* [REQUIRED WORK] Repeat every line of the data exactly; no picture belongs in the copy.

* [SUPPLIED DATA]
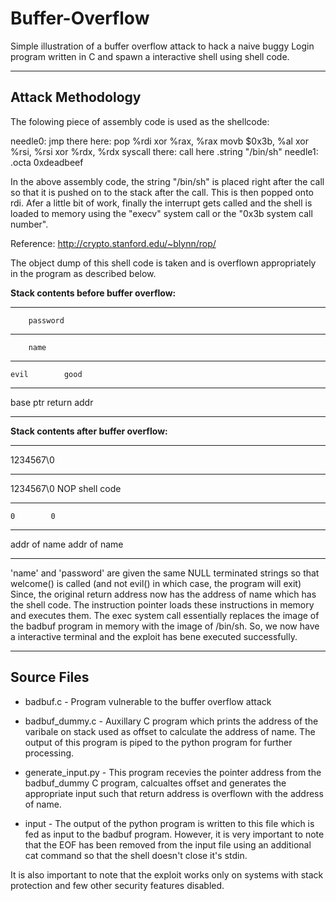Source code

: # Buffer-Overflow
Simple illustration of a buffer overflow attack to hack a naive buggy Login program written in C and spawn a interactive shell using shell code.

-------------------------------------------------------------
 Attack Methodology
-------------------------------------------------------------

The folowing piece of assembly code is used as the shellcode:


needle0: jmp there
here:    pop %rdi
         xor %rax, %rax
         movb $0x3b, %al
         xor %rsi, %rsi
         xor %rdx, %rdx
         syscall
there:   call here
.string \"/bin/sh\"
needle1: .octa 0xdeadbeef

In the above assembly code, the string "/bin/sh" is placed right after the call so that it is pushed on to the stack after the call. This is then popped onto rdi.
Afer a little bit of work, finally the interrupt gets called and the shell is loaded to memory using the "execv" system call or the "0x3b system call number".

Reference: http://crypto.stanford.edu/~blynn/rop/

The object dump of this shell code is taken and is overflown appropriately in the program as described below.

**Stack contents before buffer overflow:**

-----------------------
        password







-------------------------
        name






-------------------------
    evil        good
-------------------------
 base ptr   return addr
 
------------------------
 
 

**Stack contents after buffer overflow:**

-------------------------
1234567\0







-------------------------
1234567\0
        NOP
     shell code






-------------------------
    0        0
-------------------------
addr of name addr of name

-------------------------

'name' and 'password' are given the same NULL terminated strings so that welcome() is called (and not evil() in which case, the program will exit)
Since, the original return address now has the address of name which has the shell code. The instruction pointer loads these instructions in memory
and executes them. The exec system call essentially replaces the image of the badbuf program in memory with the image of /bin/sh. So, we now have
a interactive terminal and the exploit has bene executed successfully.


-----------------------------------------------------------------------------------------------------------
Source Files
-----------------------------------------------------------------------------------------------------------

- badbuf.c - Program vulnerable to the buffer overflow attack

- badbuf_dummy.c - Auxillary C program which prints the address of the varibale on stack used as offset to calculate
the address of name. The output of this program is piped to the python program for further processing.

- generate_input.py - This program recevies the pointer address from the badbuf_dummy C program, calcualtes offset
and generates the appropriate input such that return address is overflown with the address of name.

- input - The output of the python program is written to this file which is fed as input to the badbuf program.
However, it is very important to note that the EOF has been removed from the input file using an additional cat command so that the shell doesn't
close it's stdin.

It is also important to note that the exploit works only on systems with stack protection and few other security features disabled.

* [ANSWER TO THIS EXERCISE]
Source code

: # Buffer-Overflow
Simple illustration of a buffer overflow attack to hack a naive buggy Login program written in C and spawn a interactive shell using shell code.

-------------------------------------------------------------
 Attack Methodology
-------------------------------------------------------------

The folowing piece of assembly code is used as the shellcode:


needle0: jmp there
here:    pop %rdi
         xor %rax, %rax
         movb $0x3b, %al
         xor %rsi, %rsi
         xor %rdx, %rdx
         syscall
there:   call here
.string \"/bin/sh\"
needle1: .octa 0xdeadbeef

In the above assembly code, the string "/bin/sh" is placed right after the call so that it is pushed on to the stack after the call. This is then popped onto rdi.
Afer a little bit of work, finally the interrupt gets called and the shell is loaded to memory using the "execv" system call or the "0x3b system call number".

Reference: http://crypto.stanford.edu/~blynn/rop/

The object dump of this shell code is taken and is overflown appropriately in the program as described below.

**Stack contents before buffer overflow:**

-----------------------
        password







-------------------------
        name






-------------------------
    evil        good
-------------------------
 base ptr   return addr
 
------------------------
 
 

**Stack contents after buffer overflow:**

-------------------------
1234567\0







-------------------------
1234567\0
        NOP
     shell code






-------------------------
    0        0
-------------------------
addr of name addr of name

-------------------------

'name' and 'password' are given the same NULL terminated strings so that welcome() is called (and not evil() in which case, the program will exit)
Since, the original return address now has the address of name which has the shell code. The instruction pointer loads these instructions in memory
and executes them. The exec system call essentially replaces the image of the badbuf program in memory with the image of /bin/sh. So, we now have
a interactive terminal and the exploit has bene executed successfully.


-----------------------------------------------------------------------------------------------------------
Source Files
-----------------------------------------------------------------------------------------------------------

- badbuf.c - Program vulnerable to the buffer overflow attack

- badbuf_dummy.c - Auxillary C program which prints the address of the varibale on stack used as offset to calculate
the address of name. The output of this program is piped to the python program for further processing.

- generate_input.py - This program recevies the pointer address from the badbuf_dummy C program, calcualtes offset
and generates the appropriate input such that return address is overflown with the address of name.

- input - The output of the python program is written to this file which is fed as input to the badbuf program.
However, it is very important to note that the EOF has been removed from the input file using an additional cat command so that the shell doesn't
close it's stdin.

It is also important to note that the exploit works only on systems with stack protection and few other security features disabled.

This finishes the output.